Problem:
Give only the number of lines below that contain the word "MPCA".

Source texts of formatted documents:
== Segment start ==

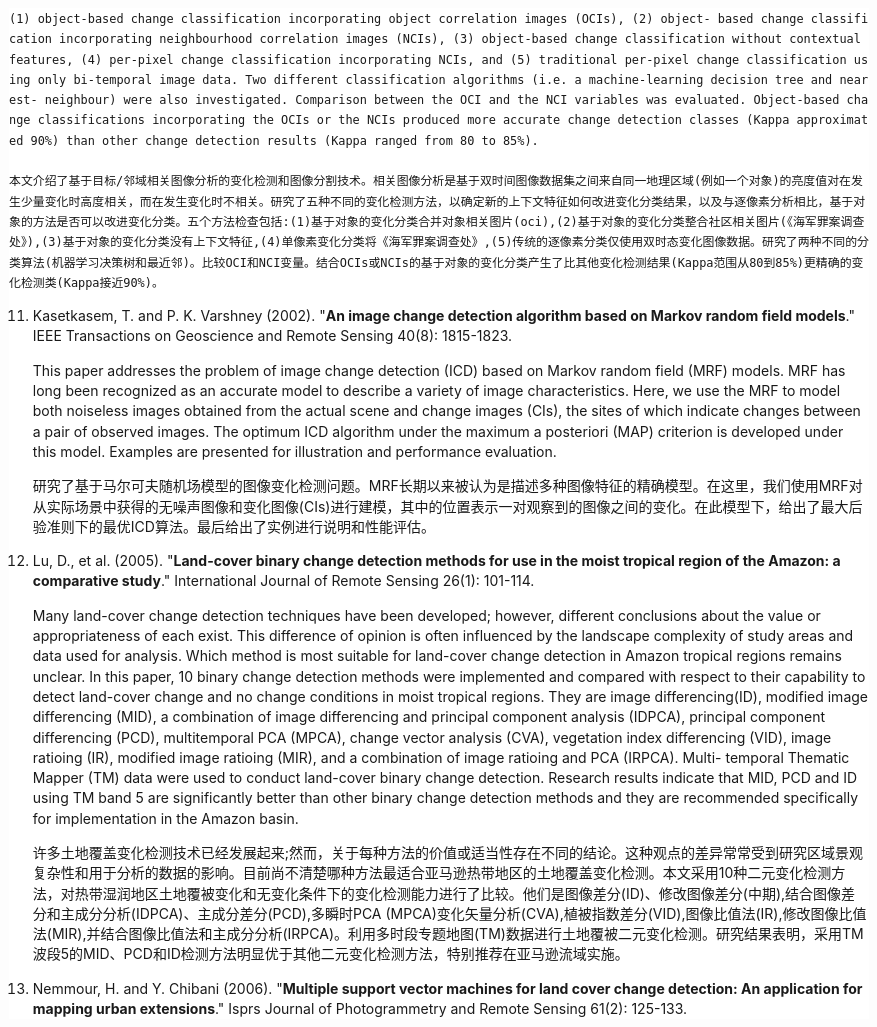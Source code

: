     (1) object-based change classification incorporating object correlation images (OCIs), (2) object- based change classification incorporating neighbourhood correlation images (NCIs), (3) object-based change classification without contextual features, (4) per-pixel change classification incorporating NCIs, and (5) traditional per-pixel change classification using only bi-temporal image data. Two different classification algorithms (i.e. a machine-learning decision tree and nearest- neighbour) were also investigated. Comparison between the OCI and the NCI variables was evaluated. Object-based change classifications incorporating the OCIs or the NCIs produced more accurate change detection classes (Kappa approximated 90%) than other change detection results (Kappa ranged from 80 to 85%).

    本文介绍了基于目标/邻域相关图像分析的变化检测和图像分割技术。相关图像分析是基于双时间图像数据集之间来自同一地理区域(例如一个对象)的亮度值对在发生少量变化时高度相关，而在发生变化时不相关。研究了五种不同的变化检测方法，以确定新的上下文特征如何改进变化分类结果，以及与逐像素分析相比，基于对象的方法是否可以改进变化分类。五个方法检查包括:(1)基于对象的变化分类合并对象相关图片(oci),(2)基于对象的变化分类整合社区相关图片(《海军罪案调查处》),(3)基于对象的变化分类没有上下文特征,(4)单像素变化分类将《海军罪案调查处》,(5)传统的逐像素分类仅使用双时态变化图像数据。研究了两种不同的分类算法(机器学习决策树和最近邻)。比较OCI和NCI变量。结合OCIs或NCIs的基于对象的变化分类产生了比其他变化检测结果(Kappa范围从80到85%)更精确的变化检测类(Kappa接近90%)。

11.	Kasetkasem, T. and P. K. Varshney (2002). "**An image change detection algorithm based on Markov random field models**." IEEE Transactions on Geoscience and Remote Sensing 40(8): 1815-1823.

    This paper addresses the problem of image change detection (ICD) based on Markov random field (MRF) models. MRF has long been recognized as an accurate model to describe a variety of image characteristics. Here, we use the MRF to model both noiseless images obtained from the actual scene and change images (CIs), the sites of which indicate changes between a pair of observed images. The optimum ICD algorithm under the maximum a posteriori (MAP) criterion is developed under this model. Examples are presented for illustration and performance evaluation.

    研究了基于马尔可夫随机场模型的图像变化检测问题。MRF长期以来被认为是描述多种图像特征的精确模型。在这里，我们使用MRF对从实际场景中获得的无噪声图像和变化图像(CIs)进行建模，其中的位置表示一对观察到的图像之间的变化。在此模型下，给出了最大后验准则下的最优ICD算法。最后给出了实例进行说明和性能评估。

12.	Lu, D., et al. (2005). "**Land-cover binary change detection methods for use in the moist tropical region of the Amazon: a comparative study**." International Journal of Remote Sensing 26(1): 101-114.

    Many land-cover change detection techniques have been developed; however, different conclusions about the value or appropriateness of each exist. This difference of opinion is often influenced by the landscape complexity of study areas and data used for analysis. Which method is most suitable for land-cover change detection in Amazon tropical regions remains unclear. In this paper, 10 binary change detection methods were implemented and compared with respect to their capability to detect land-cover change and no change conditions in moist tropical regions. They are image differencing(ID), modified image differencing (MID), a combination of image differencing and principal component analysis (IDPCA), principal component differencing (PCD), multitemporal PCA (MPCA), change vector analysis (CVA), vegetation index differencing (VID), image ratioing (IR), modified image ratioing (MIR), and a combination of image ratioing and PCA (IRPCA). Multi- temporal Thematic Mapper (TM) data were used to conduct land-cover binary change detection. Research results indicate that MID, PCD and ID using TM band 5 are significantly better than other binary change detection methods and they are recommended specifically for implementation in the Amazon basin.

    许多土地覆盖变化检测技术已经发展起来;然而，关于每种方法的价值或适当性存在不同的结论。这种观点的差异常常受到研究区域景观复杂性和用于分析的数据的影响。目前尚不清楚哪种方法最适合亚马逊热带地区的土地覆盖变化检测。本文采用10种二元变化检测方法，对热带湿润地区土地覆被变化和无变化条件下的变化检测能力进行了比较。他们是图像差分(ID)、修改图像差分(中期),结合图像差分和主成分分析(IDPCA)、主成分差分(PCD),多瞬时PCA (MPCA)变化矢量分析(CVA),植被指数差分(VID),图像比值法(IR),修改图像比值法(MIR),并结合图像比值法和主成分分析(IRPCA)。利用多时段专题地图(TM)数据进行土地覆被二元变化检测。研究结果表明，采用TM波段5的MID、PCD和ID检测方法明显优于其他二元变化检测方法，特别推荐在亚马逊流域实施。


13.	Nemmour, H. and Y. Chibani (2006). "**Multiple support vector machines for land cover change detection: An application for mapping urban extensions**." Isprs Journal of Photogrammetry and Remote Sensing 61(2): 125-133.
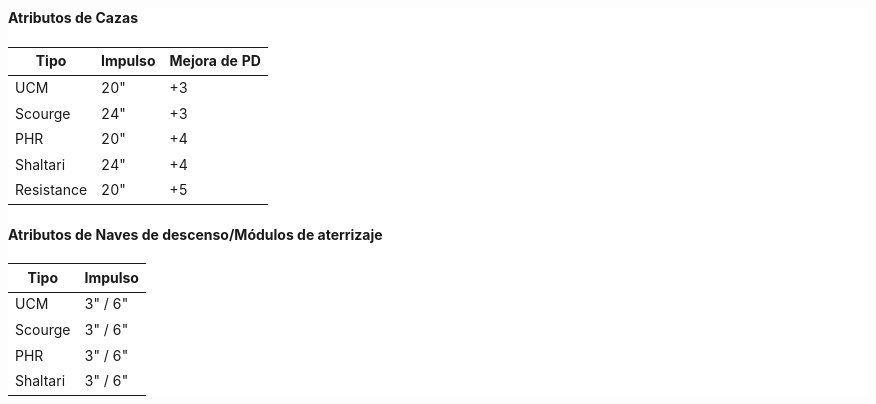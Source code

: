 #### Atributos de Cazas

<table>
  <thead>
    <tr>
      <th>Tipo</th>
      <th>Impulso</th>
      <th>Mejora de PD</th>
    </tr>
  </thead>
  <tbody>
    <tr>
      <td>UCM</td>
      <td>20&quot;</td>
      <td>+3</td>
    </tr>
    <tr>
      <td>Scourge</td>
      <td>24&quot;</td>
      <td>+3</td>
    </tr>
    <tr>
      <td>PHR</td>
      <td>20&quot;</td>
      <td>+4</td>
    </tr>
    <tr>
      <td>Shaltari</td>
      <td>24&quot;</td>
      <td>+4</td>
    </tr>
    <tr>
      <td>Resistance</td>
      <td>20&quot;</td>
      <td>+5</td>
    </tr>
  </tbody>
</table>

#### Atributos de Naves de descenso/Módulos de aterrizaje

<table>
  <thead>
    <tr>
      <th>Tipo</th>
      <th>Impulso</th>
    </tr>
  </thead>
  <tbody>
    <tr>
      <td>UCM</td>
      <td>3&quot; / 6&quot;</td>
    </tr>
    <tr>
      <td>Scourge</td>
      <td>3&quot; / 6&quot;</td>
    </tr>
    <tr>
      <td>PHR</td>
      <td>3&quot; / 6&quot;</td>
    </tr>
    <tr>
      <td>Shaltari</td>
      <td>3&quot; / 6&quot;</td>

== Segment end ==

Result below:
2